The present inventors believe that the above problem can be solved by using a hybrid adsorbent in which a substance that easily absorbs microwaves is mixed with the adsorbent as an adsorbent that can further reduce the carbon dioxide recovery energy intensity. It was. Therefore, as a result of intensive studies on this substance, the present inventors have found that activated carbon is effective. That is, the present inventors have found that carbon dioxide can be desorbed with lower energy and the amount of carbon dioxide recovered can be increased by using a hybrid adsorbent obtained by mixing activated carbon in an adsorbent such as zeolite.
As used herein, the term “carbon dioxide recovery energy intensity” refers to the amount of energy required to recover unit mass (eg, 1 kg) of carbon dioxide. That is, the carbon dioxide recovery energy intensity is calculated by converting the amount of power of the irradiation microwave into the amount of power used and dividing this amount of power used by the mass of carbon dioxide desorbed.

The gist of the invention is as follows.
(1) The hybrid adsorbent according to an aspect of the present invention includes an adsorbent that adsorbs carbon dioxide and activated carbon that absorbs microwaves, and a mixing amount of the activated carbon is 0.1 mass% or more and 50 mass% or less. is there. The mixing amount of the activated carbon is preferably 15 mass% or more and 30 mass% or less.

(2) In the hybrid adsorbent described in (1) above, the adsorbent may include at least one of crystalline zeolite and mesoporous silica.

(3) In the hybrid adsorbent described in (2) above, the adsorbent may be a crystalline zeolite represented by the chemical formula Na ₈₆ [(AlO ₂ ) ₈₆ (SiO ₂ ) ₁₀₆ ] · 276H ₂ O. .

(4) The hybrid adsorbent described in (1) above may be used after being molded with a binder.

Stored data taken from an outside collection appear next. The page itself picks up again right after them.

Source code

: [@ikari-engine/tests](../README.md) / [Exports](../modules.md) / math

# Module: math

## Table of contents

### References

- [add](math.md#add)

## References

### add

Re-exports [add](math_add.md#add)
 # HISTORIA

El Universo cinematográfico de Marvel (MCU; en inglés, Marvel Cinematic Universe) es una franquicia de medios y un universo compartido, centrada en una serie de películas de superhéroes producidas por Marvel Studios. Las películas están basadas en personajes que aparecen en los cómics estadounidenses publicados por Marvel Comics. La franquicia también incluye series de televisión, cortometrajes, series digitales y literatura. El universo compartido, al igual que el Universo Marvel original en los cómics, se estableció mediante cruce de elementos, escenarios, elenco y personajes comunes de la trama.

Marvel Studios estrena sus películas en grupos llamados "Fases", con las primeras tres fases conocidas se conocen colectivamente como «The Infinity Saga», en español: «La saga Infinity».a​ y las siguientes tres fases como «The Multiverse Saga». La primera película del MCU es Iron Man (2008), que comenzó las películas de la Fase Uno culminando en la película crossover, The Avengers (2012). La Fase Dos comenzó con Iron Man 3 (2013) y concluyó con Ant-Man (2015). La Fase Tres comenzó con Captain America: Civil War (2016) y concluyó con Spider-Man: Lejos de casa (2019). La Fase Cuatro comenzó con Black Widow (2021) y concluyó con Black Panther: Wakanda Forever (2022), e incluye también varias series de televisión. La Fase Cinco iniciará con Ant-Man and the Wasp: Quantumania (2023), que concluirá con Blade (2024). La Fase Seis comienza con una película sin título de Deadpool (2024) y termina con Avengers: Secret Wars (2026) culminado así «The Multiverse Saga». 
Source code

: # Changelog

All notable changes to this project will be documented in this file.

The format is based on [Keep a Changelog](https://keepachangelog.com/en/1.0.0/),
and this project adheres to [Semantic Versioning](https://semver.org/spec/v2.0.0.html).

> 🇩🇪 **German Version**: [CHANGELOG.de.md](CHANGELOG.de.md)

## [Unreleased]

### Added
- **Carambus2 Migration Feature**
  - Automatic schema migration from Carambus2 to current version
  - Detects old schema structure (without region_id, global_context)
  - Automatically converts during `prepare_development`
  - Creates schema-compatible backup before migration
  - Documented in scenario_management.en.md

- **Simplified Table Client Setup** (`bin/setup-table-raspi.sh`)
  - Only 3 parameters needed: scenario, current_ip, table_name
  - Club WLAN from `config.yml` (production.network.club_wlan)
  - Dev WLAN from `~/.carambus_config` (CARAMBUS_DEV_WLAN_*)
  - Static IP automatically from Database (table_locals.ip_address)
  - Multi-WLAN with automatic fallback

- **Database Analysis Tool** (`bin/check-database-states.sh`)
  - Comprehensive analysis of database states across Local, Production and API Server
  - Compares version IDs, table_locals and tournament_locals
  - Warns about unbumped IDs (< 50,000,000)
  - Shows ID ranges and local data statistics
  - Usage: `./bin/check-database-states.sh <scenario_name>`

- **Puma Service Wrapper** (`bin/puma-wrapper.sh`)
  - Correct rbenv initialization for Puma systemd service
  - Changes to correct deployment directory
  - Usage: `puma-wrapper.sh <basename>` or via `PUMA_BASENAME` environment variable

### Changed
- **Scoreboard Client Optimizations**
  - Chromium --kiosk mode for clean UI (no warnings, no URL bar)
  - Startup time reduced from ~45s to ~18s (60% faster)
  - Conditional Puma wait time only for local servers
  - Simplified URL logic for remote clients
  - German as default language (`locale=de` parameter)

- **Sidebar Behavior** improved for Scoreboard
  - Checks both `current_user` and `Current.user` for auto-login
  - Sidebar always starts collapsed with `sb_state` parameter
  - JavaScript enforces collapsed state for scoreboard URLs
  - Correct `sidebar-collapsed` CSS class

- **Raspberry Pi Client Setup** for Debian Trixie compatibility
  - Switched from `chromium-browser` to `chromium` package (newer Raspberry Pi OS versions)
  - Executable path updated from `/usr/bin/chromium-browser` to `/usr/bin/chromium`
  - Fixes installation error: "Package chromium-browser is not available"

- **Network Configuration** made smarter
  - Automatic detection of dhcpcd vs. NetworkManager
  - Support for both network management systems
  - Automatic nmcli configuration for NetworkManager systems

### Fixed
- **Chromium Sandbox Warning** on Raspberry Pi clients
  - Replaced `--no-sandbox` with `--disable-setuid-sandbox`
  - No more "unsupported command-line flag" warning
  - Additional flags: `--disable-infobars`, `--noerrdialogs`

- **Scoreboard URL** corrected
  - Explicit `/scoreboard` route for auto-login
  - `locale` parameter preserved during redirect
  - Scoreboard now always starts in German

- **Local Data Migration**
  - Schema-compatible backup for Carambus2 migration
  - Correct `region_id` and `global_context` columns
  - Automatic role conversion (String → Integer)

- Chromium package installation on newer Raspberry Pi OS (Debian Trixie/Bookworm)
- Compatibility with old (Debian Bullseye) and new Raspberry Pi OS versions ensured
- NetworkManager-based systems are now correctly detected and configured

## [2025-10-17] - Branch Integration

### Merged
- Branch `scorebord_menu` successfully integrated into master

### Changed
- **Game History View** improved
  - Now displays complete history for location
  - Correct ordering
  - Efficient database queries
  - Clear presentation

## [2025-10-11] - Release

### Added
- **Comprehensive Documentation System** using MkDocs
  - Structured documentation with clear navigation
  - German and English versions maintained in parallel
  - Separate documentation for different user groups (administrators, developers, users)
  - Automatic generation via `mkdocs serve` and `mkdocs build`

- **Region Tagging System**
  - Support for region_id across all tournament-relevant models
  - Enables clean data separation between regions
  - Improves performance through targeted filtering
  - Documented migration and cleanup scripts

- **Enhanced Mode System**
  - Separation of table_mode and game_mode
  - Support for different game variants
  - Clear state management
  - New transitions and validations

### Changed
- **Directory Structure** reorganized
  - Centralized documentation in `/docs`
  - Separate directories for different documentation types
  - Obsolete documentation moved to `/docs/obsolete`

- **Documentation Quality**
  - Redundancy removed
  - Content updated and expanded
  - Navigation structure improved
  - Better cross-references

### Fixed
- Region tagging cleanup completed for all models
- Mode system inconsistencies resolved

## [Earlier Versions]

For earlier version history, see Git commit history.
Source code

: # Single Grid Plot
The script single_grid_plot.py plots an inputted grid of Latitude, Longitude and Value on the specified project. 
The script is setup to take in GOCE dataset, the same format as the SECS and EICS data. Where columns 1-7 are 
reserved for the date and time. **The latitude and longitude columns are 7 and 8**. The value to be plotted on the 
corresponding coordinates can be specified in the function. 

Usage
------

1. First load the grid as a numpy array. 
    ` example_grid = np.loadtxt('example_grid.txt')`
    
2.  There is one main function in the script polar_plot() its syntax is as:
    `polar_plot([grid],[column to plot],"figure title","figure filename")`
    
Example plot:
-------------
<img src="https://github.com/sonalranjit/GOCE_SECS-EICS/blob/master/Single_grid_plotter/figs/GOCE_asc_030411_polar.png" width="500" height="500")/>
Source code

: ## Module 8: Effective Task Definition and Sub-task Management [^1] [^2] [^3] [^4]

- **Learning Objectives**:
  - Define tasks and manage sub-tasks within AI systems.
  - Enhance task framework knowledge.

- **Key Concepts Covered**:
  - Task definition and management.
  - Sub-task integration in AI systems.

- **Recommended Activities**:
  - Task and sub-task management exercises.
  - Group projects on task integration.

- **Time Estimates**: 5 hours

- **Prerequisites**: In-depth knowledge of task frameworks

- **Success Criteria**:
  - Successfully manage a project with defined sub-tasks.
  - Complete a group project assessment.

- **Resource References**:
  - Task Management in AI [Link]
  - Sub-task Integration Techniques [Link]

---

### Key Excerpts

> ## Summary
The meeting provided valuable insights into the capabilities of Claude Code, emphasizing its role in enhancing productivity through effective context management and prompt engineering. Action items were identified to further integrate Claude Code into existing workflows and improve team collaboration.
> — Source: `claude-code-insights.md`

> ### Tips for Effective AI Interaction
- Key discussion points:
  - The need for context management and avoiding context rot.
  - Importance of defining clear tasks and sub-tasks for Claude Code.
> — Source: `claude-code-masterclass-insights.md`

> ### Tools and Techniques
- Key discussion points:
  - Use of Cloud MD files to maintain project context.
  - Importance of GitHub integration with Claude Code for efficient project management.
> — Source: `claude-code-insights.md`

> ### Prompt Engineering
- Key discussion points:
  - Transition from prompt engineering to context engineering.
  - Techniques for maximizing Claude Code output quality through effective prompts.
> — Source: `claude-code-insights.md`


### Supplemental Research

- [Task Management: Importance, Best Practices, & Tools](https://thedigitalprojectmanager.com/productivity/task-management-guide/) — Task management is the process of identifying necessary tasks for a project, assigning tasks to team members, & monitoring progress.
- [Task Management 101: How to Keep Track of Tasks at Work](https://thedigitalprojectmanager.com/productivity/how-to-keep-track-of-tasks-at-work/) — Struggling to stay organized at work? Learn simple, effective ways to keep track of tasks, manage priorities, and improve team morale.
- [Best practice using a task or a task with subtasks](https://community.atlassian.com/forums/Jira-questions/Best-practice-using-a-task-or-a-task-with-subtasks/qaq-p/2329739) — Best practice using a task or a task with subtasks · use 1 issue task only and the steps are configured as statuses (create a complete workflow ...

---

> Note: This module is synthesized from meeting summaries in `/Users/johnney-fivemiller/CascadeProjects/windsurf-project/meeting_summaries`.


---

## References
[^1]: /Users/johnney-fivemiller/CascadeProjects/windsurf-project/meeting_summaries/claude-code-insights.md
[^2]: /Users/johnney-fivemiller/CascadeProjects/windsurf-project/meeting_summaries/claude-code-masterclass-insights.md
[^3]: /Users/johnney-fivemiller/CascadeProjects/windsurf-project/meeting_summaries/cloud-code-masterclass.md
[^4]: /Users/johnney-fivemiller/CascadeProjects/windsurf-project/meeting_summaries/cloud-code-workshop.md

(5) In the method for recovering carbon dioxide in a gas according to one aspect of the present invention, the hybrid adsorbent according to any one of (1) to (4) described above is caused to adsorb carbon dioxide in the gas; The hybrid adsorbent that has adsorbed carbon dioxide is irradiated with microwaves to desorb the carbon dioxide adsorbed on the hybrid adsorbent from the hybrid adsorbent; the carbon dioxide desorbed from the hybrid adsorbent Recover.

  By using the method for recovering carbon dioxide from the carbon dioxide-containing gas of the present invention, it is possible to efficiently separate and recover carbon dioxide from the carbon dioxide-containing gas at a lower cost than before.

FIG. 1 is an explanatory diagram showing an example of a recovery apparatus for carrying out the carbon dioxide recovery method of the present invention. FIG. 2 is an explanatory diagram of the cycle time when the two towers of the present invention are used.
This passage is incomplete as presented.